Things I don’t have on autopay frequently get shut off when I forget (or delay) paying for them.

ghaff|2 years ago

Yeah, I'm not around or just forget to pay something. For its potential downsides, the fact that I basically don't have to think about a bunch of my ongoing billing (including essential stuff like electricity) is an admittedly first world but nonetheless big improvement over weekly write checks/mail envelopes ritual as I did for years. (Certainly there are incremental levels but I carefully evaluate new subscriptions and don't really have an issue with automatic billing.)

bonton89|2 years ago

I sort of have a compromise solution for this. I use my banks autopay whenever possible which is a push instead of a pull. That way I can just shut it off instead of finding some weird website I haven't used in a million years or call and wait on hold for 20 minutes. I started using it mostly so I didn't have to buy checks but I saw it had some advantages beyond that.
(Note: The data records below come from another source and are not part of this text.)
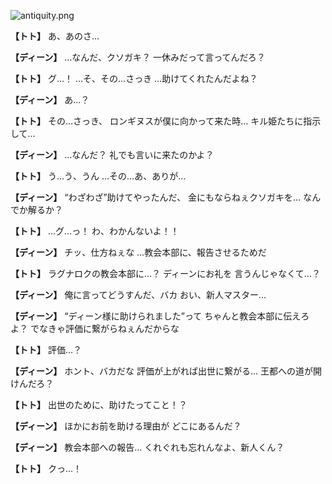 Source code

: 
![antiquity.png](../images/backgrounds/antiquity.png)

**【トト】**
あ、あのさ…

**【ディーン】**
…なんだ、クソガキ？
一休みだって言ってんだろ？

**【トト】**
グ…！
…そ、その…さっき
…助けてくれたんだよね？

**【ディーン】**
あ…？

**【トト】**
その…さっき、
ロンギヌスが僕に向かって来た時…
キル姫たちに指示して…

**【ディーン】**
…なんだ？
礼でも言いに来たのかよ？

**【トト】**
う…う、うん
…その…あ、ありが…

**【ディーン】**
“わざわざ”助けてやったんだ、
金にもならねぇクソガキを…
なんでか解るか？

**【トト】**
…グ…っ！
わ、わかんないよ！！

**【ディーン】**
チッ、仕方ねぇな
…教会本部に、報告させるためだ

**【トト】**
ラグナロクの教会本部に…？
ディーンにお礼を
言うんじゃなくて…？

**【ディーン】**
俺に言ってどうすんだ、バカ
おい、新人マスター…

**【ディーン】**
“ディーン様に助けられました”って
ちゃんと教会本部に伝えろよ？
でなきゃ評価に繋がらねぇんだからな

**【トト】**
評価…？

**【ディーン】**
ホント、バカだな
評価が上がれば出世に繋がる…
王都への道が開けんだろ？

**【トト】**
出世のために、助けたってこと！？

**【ディーン】**
ほかにお前を助ける理由が
どこにあるんだ？

**【ディーン】**
教会本部への報告…
くれぐれも忘れんなよ、新人くん？

**【トト】**
クっ…！ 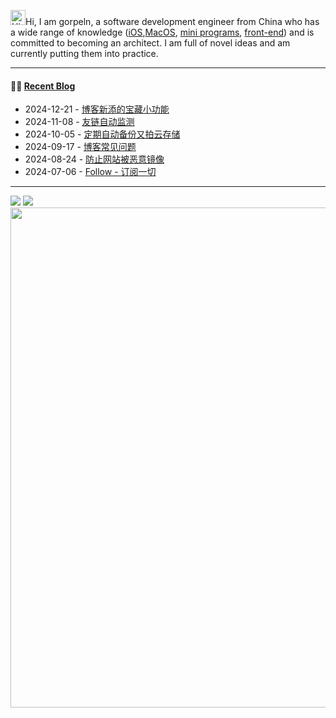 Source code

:

<img src='https://img.gorpeln.top/p/Hi.gif' alt='Hi' width="24"/>Hi, I am gorpeln, a software development engineer from China who has a wide range of knowledge ([iOS](https://gorpeln.top/works),[MacOS](https://gorpeln.top/works), [mini programs](https://gorpeln.top/works), [front-end](https://gorpeln.top/works)) and is committed to becoming an architect. I am full of novel ideas and am currently putting them into practice.  

---

#### 🤾‍♂️ <a href="https://gorpeln.top" target="_blank">Recent Blog</a>
 
<!-- blog starts -->
* 2024-12-21 - <a href='https://gorpeln.top/article/17347655378' target='_blank'>博客新添的宝藏小功能</a>
* 2024-11-08 - <a href='https://gorpeln.top/article/17310530239' target='_blank'>友链自动监测</a>
* 2024-10-05 - <a href='https://gorpeln.top/article/17280983368' target='_blank'>定期自动备份又拍云存储</a>
* 2024-09-17 - <a href='https://gorpeln.top/article/17265361548' target='_blank'>博客常见问题</a>
* 2024-08-24 - <a href='https://gorpeln.top/article/17245056864' target='_blank'>防止网站被恶意镜像</a>
* 2024-07-06 - <a href='https://gorpeln.top/article/17202356559' target='_blank'>Follow - 订阅一切</a>
<!-- blog ends -->
---
 

<picture>
  <source
    srcset="https://github.202090.xyz/api?username=gorpeln&show_icons=true&hide_border=true&line_height=24&theme=dark"
    media="(prefers-color-scheme: dark)"
  />
  <img src="https://github.202090.xyz/api?username=gorpeln&show_icons=true&hide_border=true&line_height=24" />
</picture>
<picture>
  <source
    srcset="https://github.202090.xyz/api/top-langs/?username=gorpeln&layout=compact&hide_border=true&langs_count=8&theme=dark"
    media="(prefers-color-scheme: dark)"
  />
  <img src="https://github.202090.xyz/api/top-langs/?username=gorpeln&layout=compact&hide_border=true&langs_count=8" />
</picture>

<img width="800" src="https://github-readme-activity-graph.vercel.app/graph?username=gorpeln&theme=github-compact&hide_border=true&area=true" />



 
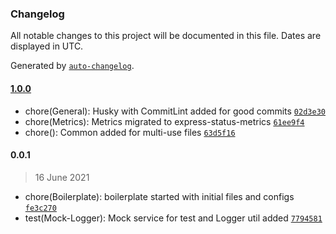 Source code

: ### Changelog

All notable changes to this project will be documented in this file. Dates are displayed in UTC.

Generated by [`auto-changelog`](https://github.com/CookPete/auto-changelog).

#### [1.0.0](https://github.com/lucabecci/services-boilerplate/compare/0.0.1...1.0.0)

- chore(General): Husky with CommitLint added for good commits [`02d3e30`](https://github.com/lucabecci/services-boilerplate/commit/02d3e306ae3f84d9f27ed4b2363316251635f62f)
- chore(Metrics): Metrics migrated to express-status-metrics [`61ee9f4`](https://github.com/lucabecci/services-boilerplate/commit/61ee9f451060b503b8601cfd9516281702744708)
- chore(): Common added for multi-use files [`63d5f16`](https://github.com/lucabecci/services-boilerplate/commit/63d5f167884babdc7eb1c2d472b84a5142590acf)

#### 0.0.1

> 16 June 2021

- chore(Boilerplate): boilerplate started with initial files and configs [`fe3c270`](https://github.com/lucabecci/services-boilerplate/commit/fe3c2709c4957290b4e5315d37085e55a1e4c0f7)
- test(Mock-Logger): Mock service for test and Logger util added [`7794581`](https://github.com/lucabecci/services-boilerplate/commit/779458140509e07b2be42b74d62237a785e669e5)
It doesn't work well with variable bills though because I can't schedule an amount I don't know yet to be paid. I'm stuck using a pull for my power bill for instance.

crazygringo|2 years ago

Yup, I've learned that lesson as well.

You go on vacation and bill pay day was in the middle of it. Or you're just busy and forget to move the calendar reminder to tomorrow. Or you get through half of them and get interrupted and forget you didn't finish.

I trust autopay far more than I trust myself!